Biomarker-based blood and urine tests have been developed for autism spectrum disorders (ASD) by researchers at the University of Warwick in the U.K., who suggest that the tests could accelerate the start of treatment by enabling much earlier diagnosis.

The approach, developed by a team headed by Naila Rabbani, Ph.D., reader of experimental systems biology at the University of Warwick, uses a computer algorithm to evaluate combined data on proteins that have been modified by damaging metabolic processes, including oxidation and glycation, to accurately predict whether an individual had ASD.

The researchers believe that their tests are the first of their kind. “Our discovery could lead to earlier diagnosis and intervention,” Dr. Rabbani said. “We hope the tests will also reveal new causative factors. With further testing, we may reveal specific plasma and urinary profiles or ‘fingerprints’ of compounds with damaging modifications. This may help us improve the diagnosis of ASD and point the way to new causes of ASD.”

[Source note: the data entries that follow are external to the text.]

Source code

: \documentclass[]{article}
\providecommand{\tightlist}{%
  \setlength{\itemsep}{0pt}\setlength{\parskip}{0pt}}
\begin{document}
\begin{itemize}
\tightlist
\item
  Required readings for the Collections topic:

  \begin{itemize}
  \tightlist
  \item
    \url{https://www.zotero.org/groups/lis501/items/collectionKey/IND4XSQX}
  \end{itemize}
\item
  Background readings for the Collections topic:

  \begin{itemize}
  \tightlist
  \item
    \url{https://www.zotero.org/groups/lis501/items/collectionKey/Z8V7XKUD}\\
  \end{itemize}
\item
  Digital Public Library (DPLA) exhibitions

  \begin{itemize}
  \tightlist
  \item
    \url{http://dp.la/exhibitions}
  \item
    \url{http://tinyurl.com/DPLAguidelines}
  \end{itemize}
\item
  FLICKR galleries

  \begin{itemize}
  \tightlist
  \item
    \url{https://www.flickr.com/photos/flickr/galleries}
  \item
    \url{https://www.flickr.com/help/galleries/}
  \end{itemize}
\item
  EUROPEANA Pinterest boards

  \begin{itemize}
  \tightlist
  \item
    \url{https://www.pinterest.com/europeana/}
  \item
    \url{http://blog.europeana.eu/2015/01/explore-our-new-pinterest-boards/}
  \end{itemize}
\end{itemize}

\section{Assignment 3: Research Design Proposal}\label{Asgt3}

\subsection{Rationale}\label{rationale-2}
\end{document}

The researchers report on their findings in Molecular Autism, in a paper entitled “Advanced Glycation Endproducts, Dityrosine and Arginine Transporter Dysfunction in Autism - a Source of Biomarkers for Clinical Diagnosis.”

"Autism spectrum disorders" refers to developmental disorders that can have a wide range of clinical features. Patients diagnosed with ASD may exhibit problems with social interaction, have speech disturbances, repetitive and/or compulsive behaviors, hyperactivity, anxiety, and difficulty adapting to new situations. Cognitive impairment may or may not be present.

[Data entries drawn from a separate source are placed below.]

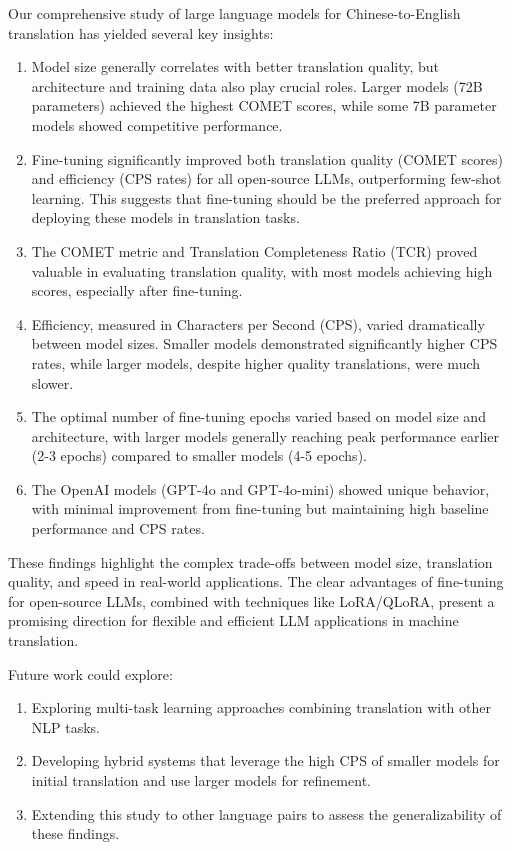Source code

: \documentclass[conference]{IEEEtran}
\begin{document}
Our comprehensive study of large language models for Chinese-to-English translation has yielded several key insights:

\begin{enumerate}
    \item Model size generally correlates with better translation quality, but architecture and training data also play crucial roles. Larger models (72B parameters) achieved the highest COMET scores, while some 7B parameter models showed competitive performance.

    \item Fine-tuning significantly improved both translation quality (COMET scores) and efficiency (CPS rates) for all open-source LLMs, outperforming few-shot learning. This suggests that fine-tuning should be the preferred approach for deploying these models in translation tasks.

    \item The COMET metric and Translation Completeness Ratio (TCR) proved valuable in evaluating translation quality, with most models achieving high scores, especially after fine-tuning.

    \item Efficiency, measured in Characters per Second (CPS), varied dramatically between model sizes. Smaller models demonstrated significantly higher CPS rates, while larger models, despite higher quality translations, were much slower.

    \item The optimal number of fine-tuning epochs varied based on model size and architecture, with larger models generally reaching peak performance earlier (2-3 epochs) compared to smaller models (4-5 epochs).

    \item The OpenAI models (GPT-4o and GPT-4o-mini) showed unique behavior, with minimal improvement from fine-tuning but maintaining high baseline performance and CPS rates.
\end{enumerate}

These findings highlight the complex trade-offs between model size, translation quality, and speed in real-world applications. The clear advantages of fine-tuning for open-source LLMs, combined with techniques like LoRA/QLoRA, present a promising direction for flexible and efficient LLM applications in machine translation.

Future work could explore:

\begin{enumerate}
    \item Exploring multi-task learning approaches combining translation with other NLP tasks.
        
    \item Developing hybrid systems that leverage the high CPS of smaller models for initial translation and use larger models for refinement.
    
    \item Extending this study to other language pairs to assess the generalizability of these findings.
\end{enumerate}
\end{document}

Given the wide range of potential ASD symptoms, diagnosis is not easy, particularly during the early stages, the University of Warwick team notes. Genetic causes are evident in about 30%–35% of cases, but for the remaining 65%-70% of patients, the consensus seems to be that ASD results from “the combination of environmental factors with multiple de novo mutations, copy number variation, and rare genetic variants, each possibly lending to additive effects. Environmental effects may also be involved and reflected in epigenetic modifications.”

Identifying biomarkers associated with ASD could be key to helping to diagnose the disorder early so that treatment can be started. Biomarkers may also help to monitor progress, and potentially provide new insights into the some of the underlying causes.

Impaired protein homeostasis and proteotoxic stress have previously been implicated in ASD, the team notes. “Drivers of impaired protein quality are increased spontaneous modifications by glycation, oxidation, and nitration.” To investigate any link between these protein-damaging changes and ASD, the University of Warwick team worked with collaborators at the University of Bologna in Italy, who had recruited a cohort of 38 children diagnosed with ASD and 31 healthy controls. They analyzed blood and urine samples from the children to identify the damaged proteins and used machine learning to generate a computer algorithm that could identify which combination of changes most accurately distinguished between children with ASD and healthy controls.

Their results indicated that the plasma proteins of children with ASD included much higher levels of both advanced glycation endproducts (AGEs) and dityrosine (DT), a marker of oxidation damage, as well as reduced levels hydroimidazolone AGEs derived from 3-deoxyglucosone (3DG-H). The findings also verified previous suggestions of a genetic link between ASD and mutations in amino acid transporters. “Decreased CL [renal clearance] of arginine and CMA [Nω-carboxymethylarginine] is proposed to be linked to amino acid transporter dysfunction in ASD, building on increasing evidence of neuronal amino acid availability as a driver in ASD development,” they note.

The computer algorithm developed to discriminate between ASD and healthy children demonstrated a sensitivity and specificity of 92% and 84%, respectively, and is more accurate than any combination of features previously reported in transcriptomic, proteomic, or metabolomics studies, the researchers claim. “The initial evidence given herein suggests a combination of plasma protein AGE and DT levels may provide a blood-based test for diagnosis of ASD.…This novel biomarker approach focused to protein damage or proteotoxic stress may lead to biochemical-based diagnosis of ASD and suggests that protein AGE and oxidation may be linked to ASD pathogenesis.”

The authors acknowledged that their findings will require validation in larger numbers of patients. They suggest the priority should then be to evaluate biomarkers in children aged younger than 5 years, to help improve early diagnosis. Another priority is to assess biomarkers in prospective studies, to help predict the risk of the disorder progressing to more severe symptoms.